Plain-text document sources:
= = =
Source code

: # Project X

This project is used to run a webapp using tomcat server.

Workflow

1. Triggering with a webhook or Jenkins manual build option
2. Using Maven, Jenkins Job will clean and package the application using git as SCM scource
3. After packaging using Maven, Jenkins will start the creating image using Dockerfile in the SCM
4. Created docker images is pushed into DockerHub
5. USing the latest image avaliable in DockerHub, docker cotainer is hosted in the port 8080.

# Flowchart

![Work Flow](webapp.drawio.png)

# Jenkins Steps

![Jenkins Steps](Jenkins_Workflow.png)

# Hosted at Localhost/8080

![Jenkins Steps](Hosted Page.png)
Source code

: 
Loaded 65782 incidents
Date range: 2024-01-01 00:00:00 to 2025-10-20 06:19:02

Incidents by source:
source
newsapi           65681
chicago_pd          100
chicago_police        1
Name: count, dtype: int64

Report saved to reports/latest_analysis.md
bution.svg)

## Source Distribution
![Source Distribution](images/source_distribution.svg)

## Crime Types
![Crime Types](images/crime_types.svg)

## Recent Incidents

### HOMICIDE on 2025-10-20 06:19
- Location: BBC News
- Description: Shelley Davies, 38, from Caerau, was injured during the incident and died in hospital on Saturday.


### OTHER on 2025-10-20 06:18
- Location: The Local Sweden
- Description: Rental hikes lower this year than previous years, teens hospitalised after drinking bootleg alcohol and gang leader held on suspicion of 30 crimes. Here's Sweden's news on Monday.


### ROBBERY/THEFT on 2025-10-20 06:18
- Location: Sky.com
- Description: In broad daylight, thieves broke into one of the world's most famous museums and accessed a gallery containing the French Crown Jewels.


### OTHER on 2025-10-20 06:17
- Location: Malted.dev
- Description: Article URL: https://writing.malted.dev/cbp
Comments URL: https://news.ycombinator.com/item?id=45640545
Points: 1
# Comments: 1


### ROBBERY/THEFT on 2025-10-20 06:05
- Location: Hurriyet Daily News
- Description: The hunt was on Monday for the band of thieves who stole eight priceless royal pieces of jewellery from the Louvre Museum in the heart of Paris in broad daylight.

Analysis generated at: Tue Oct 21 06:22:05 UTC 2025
= = =
REQUIRED WORK: All of the records are to be reproduced exactly as they were given.

WRITTEN REPLY:
Source code

: # Project X

This project is used to run a webapp using tomcat server.

Workflow

1. Triggering with a webhook or Jenkins manual build option
2. Using Maven, Jenkins Job will clean and package the application using git as SCM scource
3. After packaging using Maven, Jenkins will start the creating image using Dockerfile in the SCM
4. Created docker images is pushed into DockerHub
5. USing the latest image avaliable in DockerHub, docker cotainer is hosted in the port 8080.

# Flowchart

![Work Flow](webapp.drawio.png)

# Jenkins Steps

![Jenkins Steps](Jenkins_Workflow.png)

# Hosted at Localhost/8080

![Jenkins Steps](Hosted Page.png)
Source code

: 
Loaded 65782 incidents
Date range: 2024-01-01 00:00:00 to 2025-10-20 06:19:02

Incidents by source:
source
newsapi           65681
chicago_pd          100
chicago_police        1
Name: count, dtype: int64

Report saved to reports/latest_analysis.md
bution.svg)

## Source Distribution
![Source Distribution](images/source_distribution.svg)

## Crime Types
![Crime Types](images/crime_types.svg)

## Recent Incidents

### HOMICIDE on 2025-10-20 06:19
- Location: BBC News
- Description: Shelley Davies, 38, from Caerau, was injured during the incident and died in hospital on Saturday.


### OTHER on 2025-10-20 06:18
- Location: The Local Sweden
- Description: Rental hikes lower this year than previous years, teens hospitalised after drinking bootleg alcohol and gang leader held on suspicion of 30 crimes. Here's Sweden's news on Monday.


### ROBBERY/THEFT on 2025-10-20 06:18
- Location: Sky.com
- Description: In broad daylight, thieves broke into one of the world's most famous museums and accessed a gallery containing the French Crown Jewels.


### OTHER on 2025-10-20 06:17
- Location: Malted.dev
- Description: Article URL: https://writing.malted.dev/cbp
Comments URL: https://news.ycombinator.com/item?id=45640545
Points: 1
# Comments: 1


### ROBBERY/THEFT on 2025-10-20 06:05
- Location: Hurriyet Daily News
- Description: The hunt was on Monday for the band of thieves who stole eight priceless royal pieces of jewellery from the Louvre Museum in the heart of Paris in broad daylight.

Analysis generated at: Tue Oct 21 06:22:05 UTC 2025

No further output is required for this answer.